In [62]:
import numpy as np
from scipy.stats import t
import pandas as pd

# Lab | Hypothesis Testing


## Instructions

 ### It is assumed that the mean systolic blood pressure is `μ = 120 mm Hg`. In the Honolulu Heart Study, a sample of `n = 100` people had an average systolic blood pressure of 130.1 mm Hg with a standard deviation of 21.21 mm Hg. Is the group significantly different (with respect to systolic blood pressure!) from the regular population?

   - Set up the hypothesis test.
   - Write down all the steps followed for setting up the test.
   - Calculate the test statistic by hand and also code it in Python. It should be 4.76190. What decision can you make based on this calculated value? 



1. First we enunciate our null (H0) and alternative (Ha) hypotheses:

    - H0 - The  average systolic blood pressure of the selected group is 120mmHG
    - Ha - The  average systolic blood pressure of the selected group is not 120mmHG

2. We choose a confidence level. We will use the commonly used 95%

3. We compute the test statistic for our sample, i.e. t parameter.
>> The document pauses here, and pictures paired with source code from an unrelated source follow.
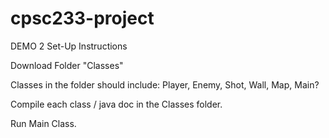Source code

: # cpsc233-project

DEMO 2 Set-Up Instructions

Download Folder "Classes"

Classes in the folder should include: Player, Enemy, Shot, Wall, Map, Main?

Compile each class / java doc in the Classes folder.

Run Main Class.
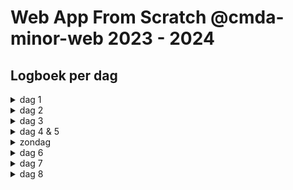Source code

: # Web App From Scratch @cmda-minor-web 2023 - 2024

## Logboek per dag

<details>
  <summary>dag 1</summary>
  
  ## Wat heb ik gedaan?
Eerste dag hebben we ons vooral bezig gehouden met alles opzetten. Ik had nog nooit eerder met git gewerkt, dus het was interessant om over te leren. Uiteindelijk werkte het niet echt bij mij, dus werk ik vanuit Github Desktop.

Ik heb alvast wat schetsen gemaakt voor de persoonlijke pagina.

![schetsen](/docs/screenshots/figmaSchets1.png)
</details>

<details>
  <summary>dag 2</summary>
  
  ## Wat heb ik gedaan?
We hebben iets meer geleerd over wat we precies gaan doen dit blok. Verder zijn we verder gegaan met onze opdracht. Ik ben verder gegaan met de schetsen voor mijn persoonlijke pagina. 

![schetsen](/docs/screenshots/figmaSchetsen.png)

We hebben ook geleerd over json files en hoe je die in javascript kunt opvragen en de data erin kunt gebruiken.
</details>

<details>
  <summary>dag 3</summary>
  
  ## Wat heb ik gedaan?
Vandaag ben ik echt begonnen met coderen. Ik wilde graag mijn opzet zo snel mogelijk afhebben. Ik ben uiteindelijk niet mijn schets gaan namaken. Ik ging wel van mijn laatste idee uit, maar ben gewoon dingen gaan proberen. Ik wilde mobile first ontwerpen, dus ben met een klein scherm begonnen. Ik had al een tijdje niet gecodeerd, dus ik merkte dat ik veel opnieuw moest opzoeken en vast kwam te zitten op fouten waar je jezelf echt voor op de kop slaat. Hieronder een voorbeeld hiervan. Ik had een verkeerde selector gebruikt, waardoor mijn before en after niet te zien waren. 

![verkeerdeSelector](/docs/screenshots/tweede_before_werkte_niet,_verkeerde_selector.png)

![afterEnBefore](/docs/screenshots/tweede_before_img.png)

We hebben ook geleerd over json files en hoe je die in javascript kunt opvragen en de data erin kunt gebruiken. We hebben een eigen json file opgezet met tijdelijke informatie die we later nog moeten aanpassen zodat ze allemaal hetzelfde zijn.
</details>

<details>
  <summary>dag 4 & 5</summary>
  
  ## Wat heb ik gedaan?
Ziek zijn. Ik heb deze dagen helaas niks kunnen doen aan school.
</details>

<details>
  <summary>zondag</summary>
  
  ## Wat heb ik gedaan?
Ik kon zaterdag ook nog niet aan school, maar zondag voelde ik mij al een stukje beter, dus heb ik toch wat progressie kunnen maken. Ik wist dat ik mijn werk wilde laten zien in een carousel. Ik heb nog nooit een carousel gemaakt en wil graag weten hoe dit moet. Ik ben vanuit een filmpje gaan werken. Ik kwam echter vast te zitten op een plek in het filmpje waar er radio buttons gebruikt zouden worden om te laten zien bij welke slide je bent. Bij mij wilde ze niet rond worden en ik kon ze met geen enkele manier verplaatsen. Ze stonden linksonder aan het scherm vastgeplakt en ik had alles geprobeerd, maar het werkte gewoon niet. Ik ben er nooit achter gekomen waarom niet.

video: https://www.youtube.com/watch?v=0wvrlOyGlq0&t=1s

![radioButtonHell](/docs/screenshots/carousel_volgens_filmpje_radio_buttons_niet_zichtbaar.png)

![radioButtonHell](/docs/screenshots/radio_buttons_werken_niet_mee_qua_plaatsing.png)

</details>

<details>
  <summary>dag 6</summary>
  
  ## Wat heb ik gedaan?
Ik heb besproken met mijn team wat ik had gedaan in het weekend en verteld over hoe moeilijk ik het vond om de carousel werkende te krijgen. Stephan heeft me aangeraden om de carousel te maken met ul en listitems. Achteraf had dit niet echt uitgemaakt, maar dat is nu wel hoe ik hem ben gaan maken.

![radioButtonHell](/docs/screenshots/probeer_carousel_te_maken_ul.png)

Ik had besloten dat ik een blob wilde hebben achter mijn foto. Dit lukte maar niet en ik kwam er maar niet achter waarom. Alles leek te kloppen qua code. Zelfs Stef en Stephan begrepen het niet. Toen bleek dat je geen after en before kunt geven aan een img... dit vergeet ik dus ook nooit meer.

![afterEnBeforeProblemen](/docs/screenshots/after_en_before_werken_niet.png)

![imgIsUnderpowered](/docs/screenshots/blijkbaar_after_en_before_niet_op_img.png)

Daarna wilde ik met javascript mijn before en after animeren, maar je kan helemaal geen before en after selecteren met javascript. Ik heb veel mooie domme foutjes gemaakt. :)

![afterEnBeforeProblemen](/docs/screenshots/hover_met_js_kan_niet_want_before_en_after_kunnen_niet_geselecteerd_worden.png)
</details>

<details>
  <summary>dag 7</summary>
  
  ## Wat heb ik gedaan?
Ik wist niet zo goed wat ik wilde met mijn carousel. Ik wilde graag dat hij uit zichzelf op een autoplay oneindig zou loopen. En dat als je eroverheen hovert je dan iets van informatie ziet ofziets. Ik heb veel gekloot met de carousel en veranderde steeds meer van idee. Ik heb uiteindelijk besloten om het des noods simpel te houden. Ik heb meerdere pogingen gedaan om verschillende dingen te proberen en vaak genoeg gestopt om toch weer iets anders te gaan doen.

Hieronder een poging die ik nooit heb afgemaakt. Ik wilde de loop voor elkaar krijgen door de order van de list te veranderen wanneer de scroll met overflow-x aan het einde was aan te passen. Ik wist heel vaak niet wat ik aan het doen was en was gewoon aan het proberen.

![afterEnBeforeProblemen](/docs/screenshots/poging_tot_carousel_nooit_afgemaakt.png)

Uiteindelijk heb ik de scroll weggehaald en heb ik de ul een animatie gegeven zodat hij oneindig blijft 'draaien'. Ik heb hier wel mee gecheat, want de enige manier waarom ik dit er mooi uit kon laten zien was door de 1e afbeelding nog een keer te plaatsen als laatste afbeelding en de animatie zodanig te timen dat hij precies opnieuw begint, wanneer de laatste afbeelding uit beeld is. Ik wilde kijken of ik die animatie langzamer kon laten draaien wanneer je hovert over de afbeeldingen of de ul. Dit is me helaas niet gelukt.

![kalmAan](/docs/screenshots/poging_langzaam_maken_carousel_js.png)

Daarna wilde ik nog proberen om de carousel te stoppen wanneer je eroverheen hovert en weer door te laten gaan wanneer je je muis weghaald. Ik deed zo ontiegelijk moeilijk en kwam erachter dat dit super makkelijk te doen was met het pauzeren van de animatie tijdens het hoveren.

![stopEnDoor](/docs/screenshots/poging_tot_stoppen_carousel_en_weer_doorgaan.png)

Verder heb ik een klein begin gemaakt om de website responsive te maken.

</details>

<details>
  <summary>dag 8</summary>
  
  ## Wat heb ik gedaan?
Vandaag heb ik mijn website responsive gemaakt. Dit heb ik gedaan door de grid aan te passen.

![Responsive](/docs/screenshots/responsiveMobile.png)

![Responsive](/docs/screenshots/responsiveGroot.png)

Ik heb ook een API toegevoegd. Ik wilde een spotify API doen, maar ik ben nog helemaal niet echt bekend hiermee en ik kwam er niet uit. Ook niet met de hulp van Stef of Stephan. Ik heb nog gekeken naar de google maps API, maar had daar een credit card voor nodig, die ik niet heb. Uiteindelijk ben ik maar opzoek gegaan naar iets simpels en kwam uiteindelijk uit op een random katten generator. 

![API](/docs/screenshots/API.png)

Ik had nog een poging gedaan tot het scrollbaar maken van de carousel door te scrollen en hiermee de animatie te laten bewegen, maar dat lukte niet. Ik ging uit van deze bron: https://css-tricks.com/books/greatest-css-tricks/scroll-animation/
Ik denk dat het niet werkte, omdat ik al aan het einde van mijn page was als ik naar de carousel ging en de animatie zou op basis van hoe ver je bent op de page moeten scrollen. Verder snapte ik het ook niet echt helemaal.

Ik wilde ook nog kijken naar toegankelijkheid.
Ik heb al mijn animaties met 'preffered reduced motion: no preference' aangezet, zodat ze alleen aanstaan wanneer erg een preference is gegeven. Ook heb ik het selecteren van de elementen tijdens het tabben duidelijker gemaakt met cosmetischer veranderingen. Na de weekly nerd ben ik wel gemotiveerd om dit in de toekomst nog veel beter aan te pakken, want wat ik nu heb is echt mega basic in vergelijking met hoe je dit echt goed kan implementeren.
</details>

<!-- Add a link to your live demo in Github Pages 🌐-->

<!-- ☝️ replace this description with a description of your own work -->

<!-- replace the code in the /docs folder with your own, so you can showcase your work with GitHub Pages 🌍 -->

<!-- Add a nice poster image here at the end of the week, showing off your shiny frontend 📸 -->

<!-- Maybe a table of contents here? 📚 -->

<!-- How about a section that describes how to install this project? 🤓 -->

<!-- ...but how does one use this project? What are its features 🤔 -->

<!-- What external data source is featured in your project and what are its properties 🌠 -->

<!-- Maybe a checklist of done stuff and stuff still on your wishlist? ✅ -->

<!-- How about a license here? 📜 (or is it a licence?) 🤷 -->
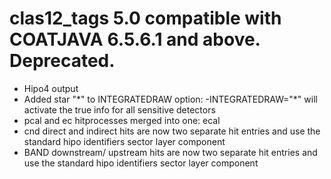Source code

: # clas12_tags 5.0 compatible with COATJAVA 6.5.6.1 and above. Deprecated.

- Hipo4 output
- Added star "\*" to INTEGRATEDRAW option: -INTEGRATEDRAW="\*" will activate the true info for all sensitive detectors
- pcal and ec hitprocesses merged into one: ecal
- cnd direct and indirect hits are now two separate hit entries and use the standard hipo identifiers sector layer component 
- BAND downstream/ upstream  hits are now two separate hit entries and use the standard hipo identifiers sector layer component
We use the t parameter because although the test sample size is bigger than 30 we don't know the population standard deviation:

$$t = \displaystyle \frac{\hat{x}-\mu}{\frac{\sigma_{x}}{\sqrt{n}}}$$

- $\hat{x} = \text{Sample Mean = 130.1 mmHG}$
- $\mu = \text{Population Mean = 120 mmHG}$
- $\sigma_{x} = \text{Corrected Sample Standard Deviation =  21.21 mmHG}$
- $n = \text{Sample Size = 100}$


In [63]:
sample_mean = 130.1
population_mean = 120
sample_std = 21.21
n = 100

In [64]:
t_score = (sample_mean - population_mean)/(sample_std/np.sqrt(n))
t_score

4.761904761904759

4. We compare our t_score with the t_critical for a two tailed test an a 95% confidence level

5. Looking into a t-table, the t critical is 1.984 (approx. for a degree of freedom = 100 instead of 99). We can also calcualte t_critical using the cumulative distribution t function provided by scipy

In [65]:
tc = t.ppf(0.975, n-1)
tc

1.9842169515086827

6. Our t_score is well above our t_critical and therefore we are in the rejection zone. We should reject our H0.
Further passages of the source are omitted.